#### TASK INPUTS

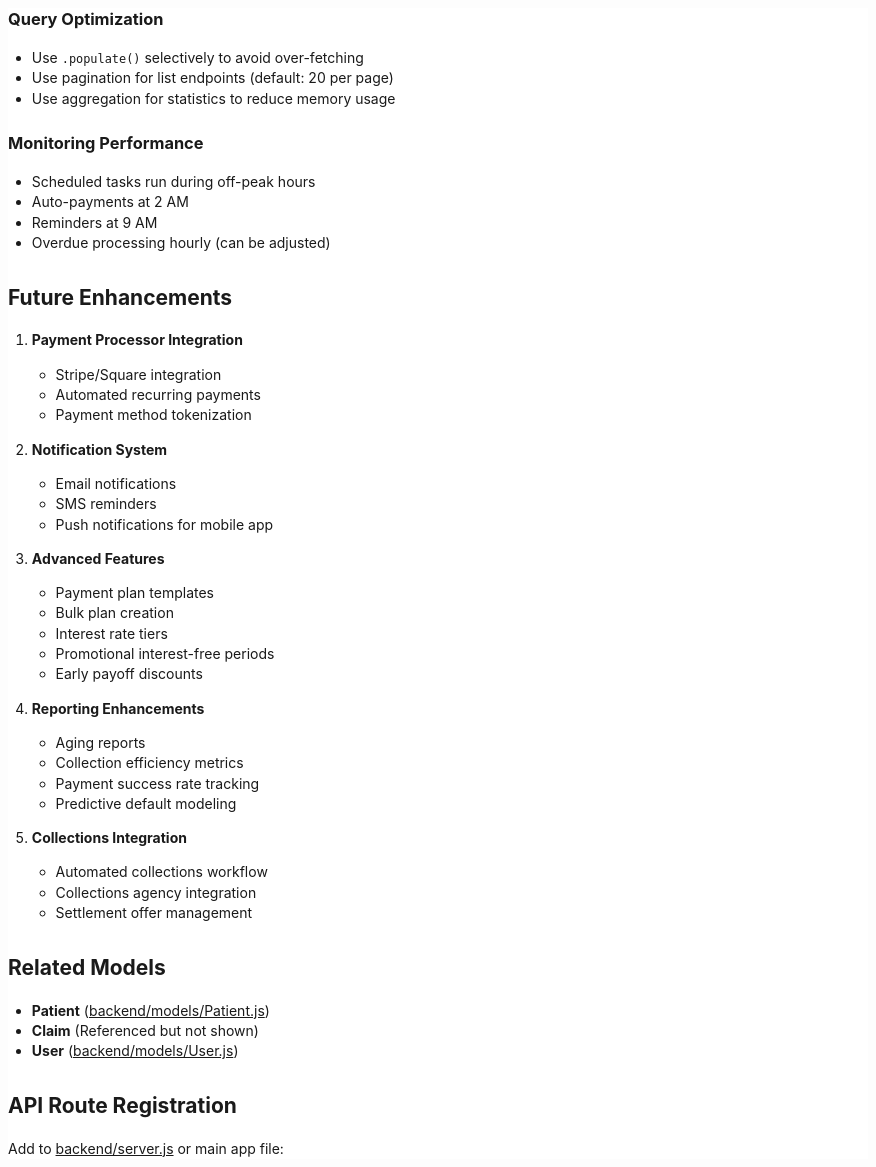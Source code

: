 ### Query Optimization

- Use `.populate()` selectively to avoid over-fetching
- Use pagination for list endpoints (default: 20 per page)
- Use aggregation for statistics to reduce memory usage

### Monitoring Performance

- Scheduled tasks run during off-peak hours
- Auto-payments at 2 AM
- Reminders at 9 AM
- Overdue processing hourly (can be adjusted)

## Future Enhancements

1. **Payment Processor Integration**
   - Stripe/Square integration
   - Automated recurring payments
   - Payment method tokenization

2. **Notification System**
   - Email notifications
   - SMS reminders
   - Push notifications for mobile app

3. **Advanced Features**
   - Payment plan templates
   - Bulk plan creation
   - Interest rate tiers
   - Promotional interest-free periods
   - Early payoff discounts

4. **Reporting Enhancements**
   - Aging reports
   - Collection efficiency metrics
   - Payment success rate tracking
   - Predictive default modeling

5. **Collections Integration**
   - Automated collections workflow
   - Collections agency integration
   - Settlement offer management

## Related Models

- **Patient** ([backend/models/Patient.js](backend/models/Patient.js))
- **Claim** (Referenced but not shown)
- **User** ([backend/models/User.js](backend/models/User.js))

## API Route Registration

Add to [backend/server.js](backend/server.js) or main app file:
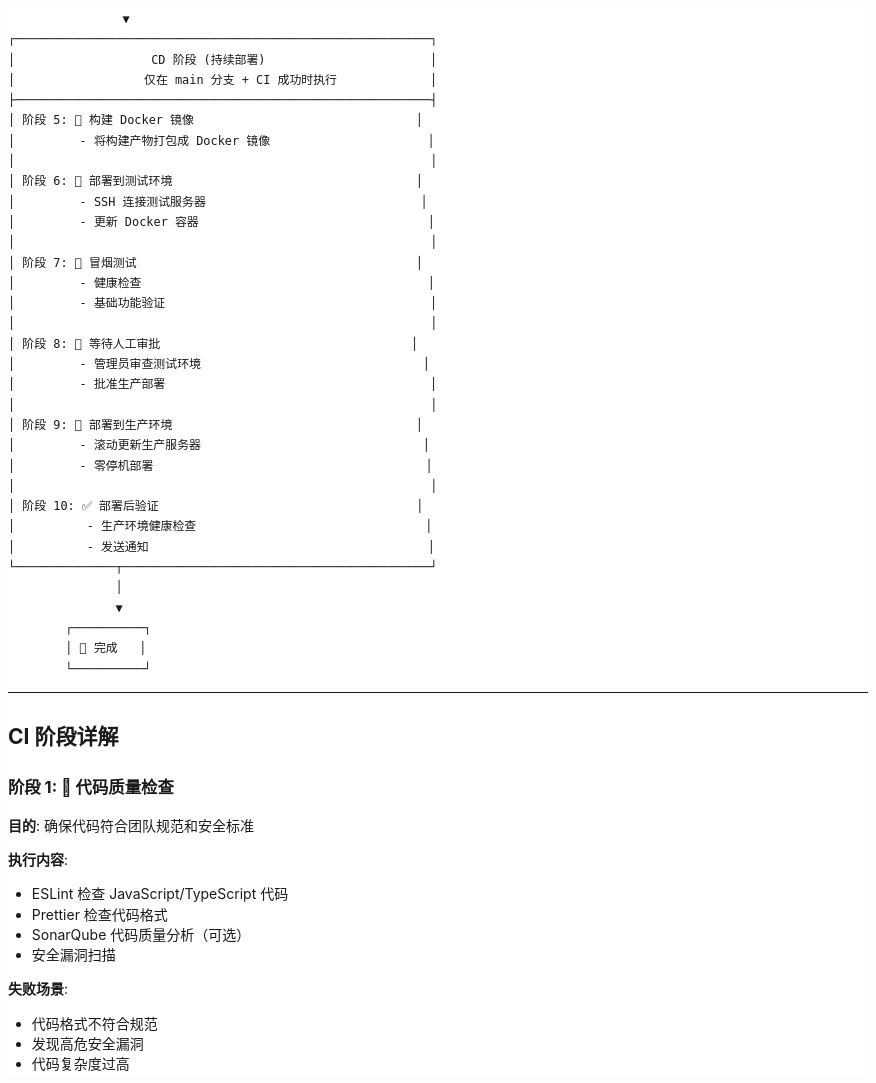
 ```
                ▼
┌──────────────────────────────────────────────────────────┐
│                   CD 阶段 (持续部署)                       │
│                  仅在 main 分支 + CI 成功时执行             │
├──────────────────────────────────────────────────────────┤
│ 阶段 5: 🐳 构建 Docker 镜像                               │
│         - 将构建产物打包成 Docker 镜像                      │
│                                                          │
│ 阶段 6: 🚀 部署到测试环境                                  │
│         - SSH 连接测试服务器                              │
│         - 更新 Docker 容器                                │
│                                                          │
│ 阶段 7: 💨 冒烟测试                                       │
│         - 健康检查                                        │
│         - 基础功能验证                                     │
│                                                          │
│ 阶段 8: 👤 等待人工审批                                   │
│         - 管理员审查测试环境                               │
│         - 批准生产部署                                     │
│                                                          │
│ 阶段 9: 🎯 部署到生产环境                                  │
│         - 滚动更新生产服务器                               │
│         - 零停机部署                                      │
│                                                          │
│ 阶段 10: ✅ 部署后验证                                    │
│          - 生产环境健康检查                                │
│          - 发送通知                                       │
└──────────────┬───────────────────────────────────────────┘
               │
               ▼
        ┌──────────┐
        │ 🎉 完成   │
        └──────────┘
```

---

## CI 阶段详解

### 阶段 1: 📝 代码质量检查

**目的**: 确保代码符合团队规范和安全标准

**执行内容**:
- ESLint 检查 JavaScript/TypeScript 代码
- Prettier 检查代码格式
- SonarQube 代码质量分析（可选）
- 安全漏洞扫描

**失败场景**:
- 代码格式不符合规范
- 发现高危安全漏洞
- 代码复杂度过高
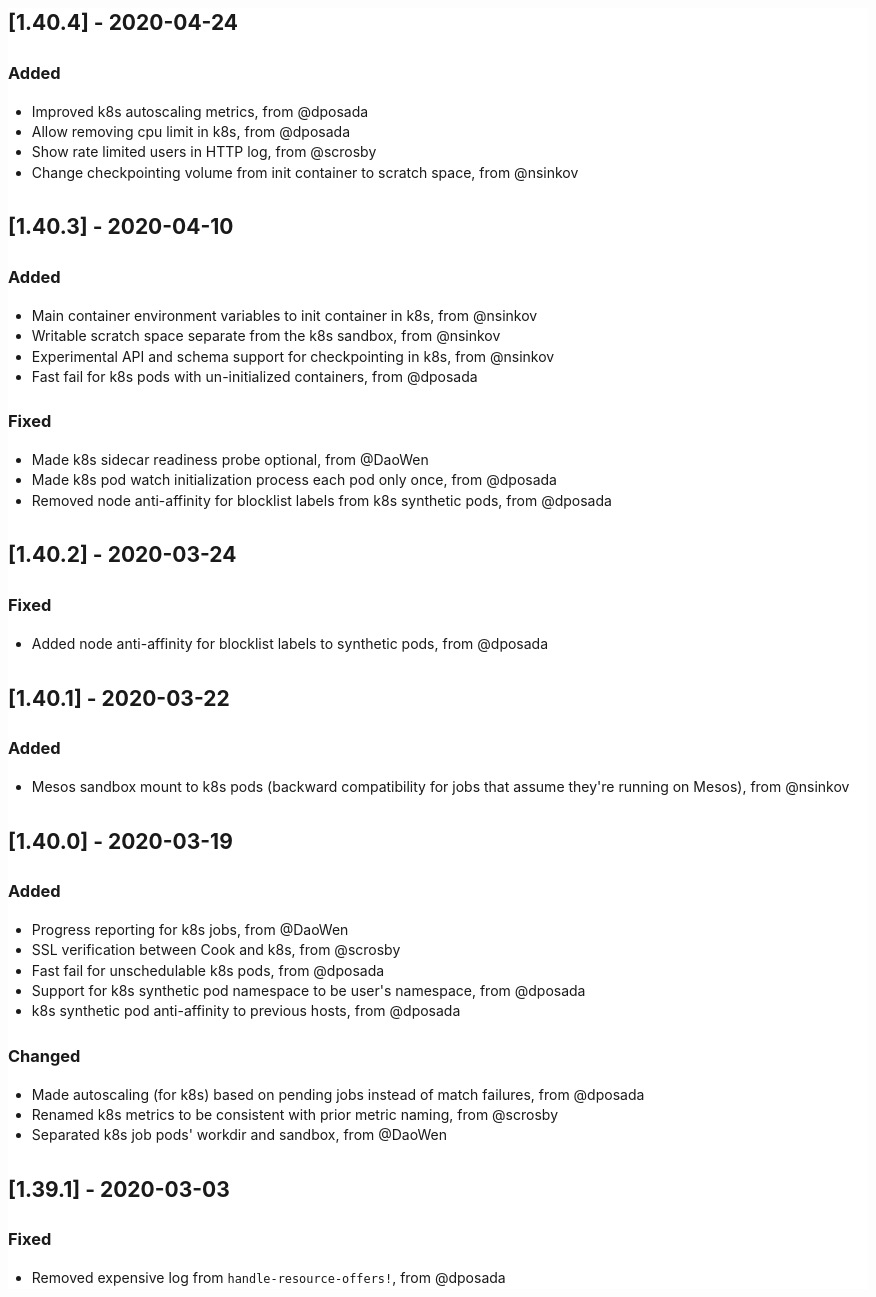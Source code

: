 ## [1.40.4] - 2020-04-24
### Added
- Improved k8s autoscaling metrics, from @dposada
- Allow removing cpu limit in k8s, from @dposada
- Show rate limited users in HTTP log, from @scrosby
- Change checkpointing volume from init container to scratch space, from @nsinkov

## [1.40.3] - 2020-04-10
### Added
- Main container environment variables to init container in k8s, from @nsinkov
- Writable scratch space separate from the k8s sandbox, from @nsinkov
- Experimental API and schema support for checkpointing in k8s, from @nsinkov
- Fast fail for k8s pods with un-initialized containers, from @dposada
### Fixed
- Made k8s sidecar readiness probe optional, from @DaoWen
- Made k8s pod watch initialization process each pod only once, from @dposada
- Removed node anti-affinity for blocklist labels from k8s synthetic pods, from @dposada

## [1.40.2] - 2020-03-24
### Fixed
- Added node anti-affinity for blocklist labels to synthetic pods, from @dposada

## [1.40.1] - 2020-03-22
### Added
- Mesos sandbox mount to k8s pods (backward compatibility for jobs that assume they're running on Mesos), from @nsinkov

## [1.40.0] - 2020-03-19
### Added
- Progress reporting for k8s jobs, from @DaoWen
- SSL verification between Cook and k8s, from @scrosby
- Fast fail for unschedulable k8s pods, from @dposada
- Support for k8s synthetic pod namespace to be user's namespace, from @dposada
- k8s synthetic pod anti-affinity to previous hosts, from @dposada 
### Changed
- Made autoscaling (for k8s) based on pending jobs instead of match failures, from @dposada
- Renamed k8s metrics to be consistent with prior metric naming, from @scrosby
- Separated k8s job pods' workdir and sandbox, from @DaoWen

## [1.39.1] - 2020-03-03
### Fixed
- Removed expensive log from `handle-resource-offers!`, from @dposada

########

In the data above, retype exactly and only the lines between the one holding "## [1.40.1] - 2020-03-22" and the one holding "- Progress reporting", inclusive.

## [1.40.1] - 2020-03-22
### Added
- Mesos sandbox mount to k8s pods (backward compatibility for jobs that assume they're running on Mesos), from @nsinkov

## [1.40.0] - 2020-03-19
### Added
- Progress reporting for k8s jobs, from @DaoWen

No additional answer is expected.